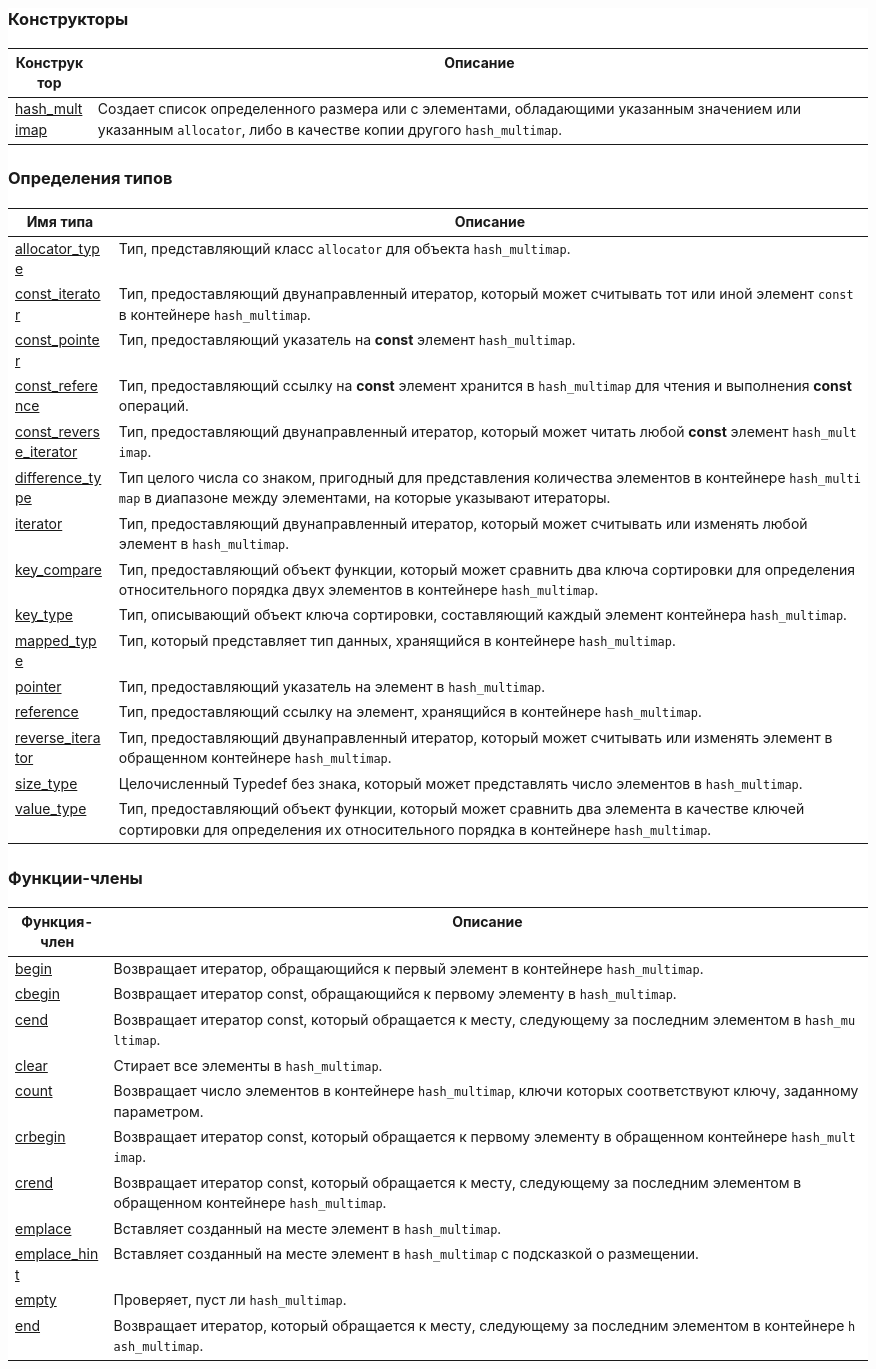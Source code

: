 ### <a name="constructors"></a>Конструкторы

|Конструктор|Описание|
|-|-|
|[hash_multimap](#hash_multimap)|Создает список определенного размера или с элементами, обладающими указанным значением или указанным `allocator`, либо в качестве копии другого `hash_multimap`.|

### <a name="typedefs"></a>Определения типов

|Имя типа|Описание|
|-|-|
|[allocator_type](#allocator_type)|Тип, представляющий класс `allocator` для объекта `hash_multimap`.|
|[const_iterator](#const_iterator)|Тип, предоставляющий двунаправленный итератор, который может считывать тот или иной элемент `const` в контейнере `hash_multimap`.|
|[const_pointer](#const_pointer)|Тип, предоставляющий указатель на **const** элемент `hash_multimap`.|
|[const_reference](#const_reference)|Тип, предоставляющий ссылку на **const** элемент хранится в `hash_multimap` для чтения и выполнения **const** операций.|
|[const_reverse_iterator](#const_reverse_iterator)|Тип, предоставляющий двунаправленный итератор, который может читать любой **const** элемент `hash_multimap`.|
|[difference_type](#difference_type)|Тип целого числа со знаком, пригодный для представления количества элементов в контейнере `hash_multimap` в диапазоне между элементами, на которые указывают итераторы.|
|[iterator](#iterator)|Тип, предоставляющий двунаправленный итератор, который может считывать или изменять любой элемент в `hash_multimap`.|
|[key_compare](#key_compare)|Тип, предоставляющий объект функции, который может сравнить два ключа сортировки для определения относительного порядка двух элементов в контейнере `hash_multimap`.|
|[key_type](#key_type)|Тип, описывающий объект ключа сортировки, составляющий каждый элемент контейнера `hash_multimap`.|
|[mapped_type](#mapped_type)|Тип, который представляет тип данных, хранящийся в контейнере `hash_multimap`.|
|[pointer](#pointer)|Тип, предоставляющий указатель на элемент в `hash_multimap`.|
|[reference](#reference)|Тип, предоставляющий ссылку на элемент, хранящийся в контейнере `hash_multimap`.|
|[reverse_iterator](#reverse_iterator)|Тип, предоставляющий двунаправленный итератор, который может считывать или изменять элемент в обращенном контейнере `hash_multimap`.|
|[size_type](#size_type)|Целочисленный Typedef без знака, который может представлять число элементов в `hash_multimap`.|
|[value_type](#value_type)|Тип, предоставляющий объект функции, который может сравнить два элемента в качестве ключей сортировки для определения их относительного порядка в контейнере `hash_multimap`.|

### <a name="member-functions"></a>Функции-члены

|Функция-член|Описание|
|-|-|
|[begin](#begin)|Возвращает итератор, обращающийся к первый элемент в контейнере `hash_multimap`.|
|[cbegin](#cbegin)|Возвращает итератор const, обращающийся к первому элементу в `hash_multimap`.|
|[cend](#cend)|Возвращает итератор const, который обращается к месту, следующему за последним элементом в `hash_multimap`.|
|[clear](#clear)|Стирает все элементы в `hash_multimap`.|
|[count](#count)|Возвращает число элементов в контейнере `hash_multimap`, ключи которых соответствуют ключу, заданному параметром.|
|[crbegin](#crbegin)|Возвращает итератор const, который обращается к первому элементу в обращенном контейнере `hash_multimap`.|
|[crend](#crend)|Возвращает итератор const, который обращается к месту, следующему за последним элементом в обращенном контейнере `hash_multimap`.|
|[emplace](#emplace)|Вставляет созданный на месте элемент в `hash_multimap`.|
|[emplace_hint](#emplace_hint)|Вставляет созданный на месте элемент в `hash_multimap` с подсказкой о размещении.|
|[empty](#empty)|Проверяет, пуст ли `hash_multimap`.|
|[end](#end)|Возвращает итератор, который обращается к месту, следующему за последним элементом в контейнере `hash_multimap`.|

-------------------------

* [INSTRUCTIONS TO FOLLOW]:
Exact duplication is required for the lines above, from the line that contains "выполнения **const** операций.|" to the line that contains "который может читать", inclusive; omit all others.

* [RESULT FOR THIS EXERCISE]:
|[const_reference](#const_reference)|Тип, предоставляющий ссылку на **const** элемент хранится в `hash_multimap` для чтения и выполнения **const** операций.|
|[const_reverse_iterator](#const_reverse_iterator)|Тип, предоставляющий двунаправленный итератор, который может читать любой **const** элемент `hash_multimap`.|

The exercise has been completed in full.